Zwei Gründe für Finanzkrisen: Sehr hohe oder sehr tiefe Zinsen
Werfen wir den Blick etwas weiter zurück auf frühere Krisen, so fällt auf, dass eine wesentliche Ursache beim Zinsniveau liegen könnte. Wir stellen nämlich fest, dass Krisen stets bei sehr hohen oder sehr tiefen Zinsen auftreten. Da gibt es die spekulativen Blasen (Finanzkrisen in Mexiko, Russland, Süd ostasien oder als neuestes Beispiel Island), wo angeheizt durch sehr hohe Zinsen viel Geld in ein Land fliesst, bis die Blase platzt. Die zweite Art von Krise wird massgeblich durch «zu billiges Geld», das heisst durch die Tiefzinspolitik der Nationalbanken verursacht. Diese glauben, der Wirtschaft etwas Gutes zu tun, bzw. eine Rezession zu verhindern, indem sie die Zinsen tief halten. Tiefe Zinsen können in kritischen Phasen tatsächlich der Wirtschaft helfen. Voraussetzung ist aber, dass Innovations- und Investitionswille da ist. Ist die Stimmung depressiv, will niemand investieren, nützen auch Tiefzinsen wenig, wie Japan zeigt, dass seit 15 Jahren wirtschaftlich stagniert. Mit Tiefzinsen wollen die Notenbanker die Geschäftsbanken ermuntern, Kredite an die Industrie zu vergeben und diese ermuntern, Investitionen zu tätigen. Bei fehlendem Vertrauen und ungewissen Zukunftsaussichten funktioniert dies jedoch nicht. In Finanzkreisen sagt man: «Man kann die Kuh zur Tränke führen, saufen muss sie selbst.» Wenn nun das viele billige Geld nicht in die Industrie fliesst, fliesst es anderswo hin, zum Beispiel in den amerikanischen Immobilienmarkt. Die Krise von 2008 war massgeblich von der US-Notenbankpolitik, durch zuviel, zu billiges Geld, mitverschuldet worden.

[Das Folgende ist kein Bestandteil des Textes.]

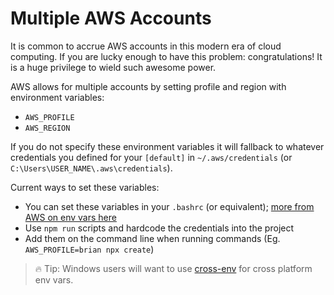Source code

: # Multiple AWS Accounts

It is common to accrue AWS accounts in this modern era of cloud computing. If you are lucky enough to have this problem: congratulations! It is a huge privilege to wield such awesome power. 

AWS allows for multiple accounts by setting profile and region with environment variables:

- `AWS_PROFILE`
- `AWS_REGION`

If you do not specify these environment variables it will fallback to whatever credentials you defined for your `[default]` in `~/.aws/credentials` (or `C:\Users\USER_NAME\.aws\credentials`).

Current ways to set these variables:

- You can set these variables in your `.bashrc` (or equivalent); [more from AWS on env vars here](https://docs.aws.amazon.com/cli/latest/userguide/cli-environment.html)
- Use `npm run` scripts and hardcode the credentials into the project
- Add them on the command line when running commands (Eg. `AWS_PROFILE=brian npx create`)

> 🔥 Tip: Windows users will want to use [cross-env](https://www.npmjs.com/package/cross-env) for cross platform env vars.
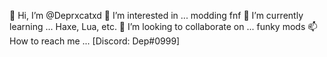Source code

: 👋 Hi, I’m @Deprxcatxd
👀 I’m interested in ... modding fnf
🌱 I’m currently learning ... Haxe, Lua, etc.
💞️ I’m looking to collaborate on ... funky mods
📫 How to reach me ... [Discord: Dep#0999]
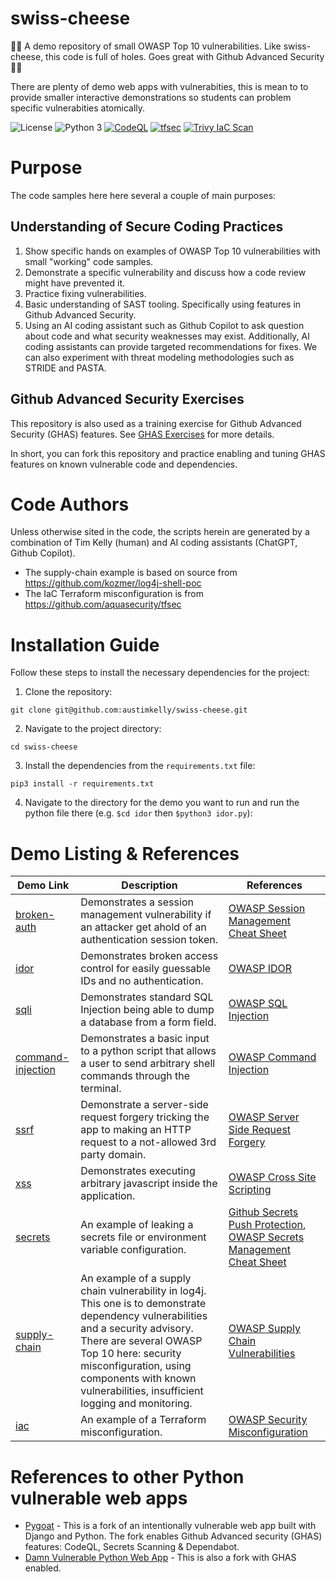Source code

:# swiss-cheese
🧀🧀 A demo repository of small OWASP Top 10 vulnerabilities. Like swiss-cheese, this code is full of holes. Goes great with Github Advanced Security 🧀🧀

There are plenty of demo web apps with vulnerabities, this is mean to to provide smaller interactive demonstrations so students can problem specific vulnerabities atomically.

![License](https://img.shields.io/github/license/austimkelly/swiss-cheese.svg) 
![Python 3](https://img.shields.io/badge/python-3-blue.svg)
[![CodeQL](https://github.com/austimkelly/swiss-cheese/actions/workflows/codeql.yml/badge.svg)](https://github.com/austimkelly/swiss-cheese/actions/workflows/codeql.yml)
[![tfsec](https://github.com/austimkelly/swiss-cheese/actions/workflows/tfsec.yml/badge.svg)](https://github.com/austimkelly/swiss-cheese/actions/workflows/tfsec.yml)
[![Trivy IaC Scan](https://github.com/austimkelly/swiss-cheese/actions/workflows/trivy-config.yml/badge.svg)](https://github.com/austimkelly/swiss-cheese/actions/workflows/trivy-config.yml)

# Purpose

The code samples here here several a couple of main purposes:

## Understanding of Secure Coding Practices

1. Show specific hands on examples of OWASP Top 10 vulnerabilities with small "working" code samples.
2. Demonstrate a specific vulnerability and discuss how a code review might have prevented it. 
3. Practice fixing vulnerabilities.
4. Basic understanding of SAST tooling. Specifically using features in Github Advanced Security.
5. Using an AI coding assistant such as Github Copilot to ask question about code and what security weaknesses may exist. Additionally, AI coding assistants can provide targeted recommendations for fixes. We can also experiment with threat modeling methodologies such as STRIDE and PASTA.

## Github Advanced Security Exercises

This repository is also used as a training exercise for Github Advanced Security (GHAS) features. See [GHAS Exercises](./doc/ghas-exercises.md) for more details.

In short, you can fork this repository and practice enabling and tuning GHAS features on known vulnerable code and dependencies.

# Code Authors

Unless otherwise sited in the code, the scripts herein are generated by a combination of Tim Kelly (human) and AI coding assistants (ChatGPT, Github Copilot).  

* The supply-chain example is based on source from https://github.com/kozmer/log4j-shell-poc
* The IaC Terraform misconfiguration is from https://github.com/aquasecurity/tfsec

# Installation Guide

Follow these steps to install the necessary dependencies for the project:

1. Clone the repository:

`git clone git@github.com:austimkelly/swiss-cheese.git`

2. Navigate to the project directory:

`cd swiss-cheese`

3. Install the dependencies from the `requirements.txt` file:

`pip3 install -r requirements.txt`

4. Navigate to the directory for the demo you want to run and run the python file there (e.g. `$cd idor` then `$python3 idor.py`): 

# Demo Listing & References


| **Demo Link** | **Description** | **References** |
| --- | --- | --- |
| [broken-auth](./broken-auth/) | Demonstrates a session management vulnerability if an attacker get ahold of an authentication session token. | [OWASP Session Management Cheat Sheet](https://cheatsheetseries.owasp.org/cheatsheets/Session_Management_Cheat_Sheet.html) |
| [idor](./idor/) | Demonstrates broken access control for easily guessable IDs and no authentication. | [OWASP IDOR](https://owasp.org/www-chapter-ghana/assets/slides/IDOR.pdf) |
| [sqli](./sqli/) | Demonstrates standard SQL Injection being able to dump a database from a form field. | [OWASP SQL Injection](https://owasp.org/www-community/attacks/SQL_Injection) |
| [command-injection](./command-injection/) | Demonstrates a basic input to a python script that allows a user to send arbitrary shell commands through the terminal. | [OWASP Command Injection](https://owasp.org/www-community/attacks/Command_Injection) |
| [ssrf](./ssrf/) | Demonstrate a server-side request forgery tricking the app to making an HTTP request to a not-allowed 3rd party domain. | [OWASP Server Side Request Forgery](https://owasp.org/www-community/attacks/Server_Side_Request_Forgery) |
| [xss](./xss/) | Demonstrates executing arbitrary javascript inside the application. | [OWASP Cross Site Scripting](https://owasp.org/www-community/attacks/xss/) |
| [secrets](./secrets/) | An example of leaking a secrets file or environment variable configuration. | [Github Secrets Push Protection](https://docs.github.com/en/enterprise-cloud@latest/code-security/secret-scanning/push-protection-for-repositories-and-organizations), [OWASP Secrets Management Cheat Sheet](https://cheatsheetseries.owasp.org/cheatsheets/Secrets_Management_Cheat_Sheet.html) |
| [supply-chain](./supply-chain/) | An example of a supply chain vulnerability in log4j. This one is to demonstrate dependency vulnerabilities and a security advisory. There are several OWASP Top 10 here: security misconfiguration, using components with known vulnerabilities, insufficient logging and monitoring. | [OWASP Supply Chain Vulnerabilities](https://owasp.org/www-project-kubernetes-top-ten/2022/en/src/K02-supply-chain-vulnerabilities) |
| [iac](./iac-misconfiguration/) | An example of a Terraform misconfiguration. | [OWASP Security Misconfiguration](https://owasp.org/Top10/A05_2021-Security_Misconfiguration/) |

# References to other Python vulnerable web apps

* [Pygoat](https://github.com/austimkelly/pygoat) - This is a fork of an intentionally vulnerable web app built with Django and Python. The fork enables Github Advanced security (GHAS) features: CodeQL, Secrets Scanning & Dependabot.
* [Damn Vulnerable Python Web App](https://github.com/austimkelly/dvpwa) - This is also a fork with GHAS enabled.



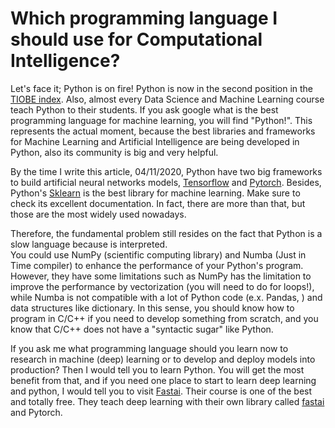 
# Which programming language I should use for Computational Intelligence?

Let's face it; Python is on fire! Python is now in the second position in the [TIOBE index](https://www.tiobe.com/tiobe-index/). 
Also, almost every Data Science and Machine Learning course teach Python to their students. 
If you ask google what is the best programming language for machine learning, you will find "Python!". 
This represents the actual moment, because the best libraries and frameworks for Machine Learning and Artificial Intelligence are being developed in Python, 
also its community is big and very helpful. 


By the time I write this article, 04/11/2020, Python have two big frameworks to build artificial neural networks models, 
[Tensorflow](https://www.tensorflow.org/) and [Pytorch](https://pytorch.org/). 
Besides, Python's [Sklearn](https://scikit-learn.org/stable/) is the best library for machine learning. Make sure to check its excellent documentation. 
In fact, there are more than that, but those are the most widely used nowadays. 


Therefore, the fundamental problem still resides on the fact that Python is a slow language because is interpreted.   
You could use NumPy (scientific computing library) and Numba (Just in Time compiler) 
to enhance the performance of your Python's program. However, they have some limitations such as 
NumPy has the limitation to improve the performance by vectorization (you will need to do for loops!), 
while Numba is not compatible with a lot of Python code (e.x. Pandas, ) and data structures like dictionary. 
In this sense, you should know how to program in C/C++ if you need to develop something from scratch, 
and you know that C/C++ does not have a "syntactic sugar" like Python. 


If you ask me what programming language should you learn now to research in machine (deep) learning or to develop and deploy models into production? 
Then I would tell you to learn Python. You will get the most benefit from that, 
and if you need one place to start to learn deep learning and python, I would tell you to visit [Fastai](https://www.fast.ai/). 
Their course is one of the best and totally free. They teach deep learning with their own library called [fastai](https://github.com/fastai/fastai) and Pytorch.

Lösungen gibt es, aber nicht einfache
Einen Lösungsansatz zum Vermeiden künftiger Krisen hätten wir also: Das Fixieren des Zinsniveaus auf einem vernünftigen Level. Da unterschiedlichen Schuldnerbonitäten weiterhin Rechnung getragen werden müsste, ist ein Zinsband nötig. Wenn man gesetzlich die Zinsen sagen wir zwischen 2% und 5% einfriert, hätten wir zwei Probleme gegelöst: Es kann kein Unternehmen zu billig (das heisst unter 2%) Geld aufnehmen, womit die Gefahr kleiner wird, dass Unternehmen und Banken mit zu billigem geliehenen Geld unverantwortlich umgehen. Auf der andern Seite müsste kein Unternehmer unter einem unverhältnismässigen Zinssatz von über 5% ächzen. Steigt der Marktzins eines Unternehmens oder eines Landes bonitätsbedingt ü ber 5%, dürfte es schlichtweg keine neuen Schulden aufnehmen. Die Politik der EU in der aktuellen Krise zeigt Aktionismus, ohne dass klar ist, wohin die Reise geht. Der Weg der rigorosen Sparpakete wird bei den meisten Ländern nicht funktionieren. Der Weg in die Transferunion ist politisch äusserst umstritten. Interessant und bedenkenswert ist der Vorschlag, den Euro durch zwei Währungen (Nord-Euro und Süd-Euro) zu ersetzen. Der Kern des Problems ist ein riesiger Berg von Schulden. So bleibt nur die Vermögensvernichtung, das heisst Totaloder Teilbankrotte von Staaten. Ein solches Szenario macht uns Angst und erscheint uns unvorstellbar, weil wir es seit einigen Generationen nicht mehr erlebt haben. Historisch gesehen ist es aber durchaus normal. Zusammenbrüche von Finanzsystemen mit gewaltiger Vermögensvernichtung finden historisch etwa alle 150 Jahre statt, insbesondere bei einem reinen Papiergeld-System ohne Golddeckung. Staatliche Insolvenzen können als chaotische Zusammenbrüche ablaufen. Oder sie werden durch Vorbereitung, z.B. Schaffung von Insolvenzregeln für Staaten, in geordnete Bahnen gelenkt. Auch wenn heute fast alle Politiker über dies nicht einmal sprechen wollen, werden wir solche Szenarien vermutlich erleben.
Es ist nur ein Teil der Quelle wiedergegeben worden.